Restate the following entries exactly. Keep the pictures out.

--- INPUT DATA Enclosed Below ---

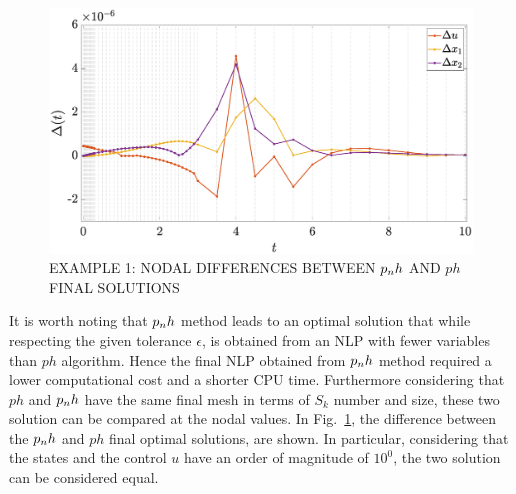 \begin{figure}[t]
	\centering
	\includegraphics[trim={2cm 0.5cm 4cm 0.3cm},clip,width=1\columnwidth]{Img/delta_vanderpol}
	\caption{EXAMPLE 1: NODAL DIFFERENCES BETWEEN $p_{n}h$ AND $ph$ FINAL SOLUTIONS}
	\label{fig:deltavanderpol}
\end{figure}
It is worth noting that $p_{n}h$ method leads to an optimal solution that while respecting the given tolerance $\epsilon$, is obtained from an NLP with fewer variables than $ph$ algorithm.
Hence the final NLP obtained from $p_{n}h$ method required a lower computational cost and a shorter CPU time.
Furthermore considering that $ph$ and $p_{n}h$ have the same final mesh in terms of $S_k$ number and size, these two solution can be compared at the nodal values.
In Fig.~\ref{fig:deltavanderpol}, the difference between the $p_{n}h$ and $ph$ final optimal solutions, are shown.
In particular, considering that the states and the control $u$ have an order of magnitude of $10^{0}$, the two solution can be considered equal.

--- End of Enclosed INPUT DATA ---

**EXERCISE SOLUTION**.
 \begin{figure}[t]
	\centering
	\includegraphics[trim={2cm 0.5cm 4cm 0.3cm},clip,width=1\columnwidth]{Img/delta_vanderpol}
	\caption{EXAMPLE 1: NODAL DIFFERENCES BETWEEN $p_{n}h$ AND $ph$ FINAL SOLUTIONS}
	\label{fig:deltavanderpol}
\end{figure}
It is worth noting that $p_{n}h$ method leads to an optimal solution that while respecting the given tolerance $\epsilon$, is obtained from an NLP with fewer variables than $ph$ algorithm.
Hence the final NLP obtained from $p_{n}h$ method required a lower computational cost and a shorter CPU time.
Furthermore considering that $ph$ and $p_{n}h$ have the same final mesh in terms of $S_k$ number and size, these two solution can be compared at the nodal values.
In Fig.~\ref{fig:deltavanderpol}, the difference between the $p_{n}h$ and $ph$ final optimal solutions, are shown.
In particular, considering that the states and the control $u$ have an order of magnitude of $10^{0}$, the two solution can be considered equal.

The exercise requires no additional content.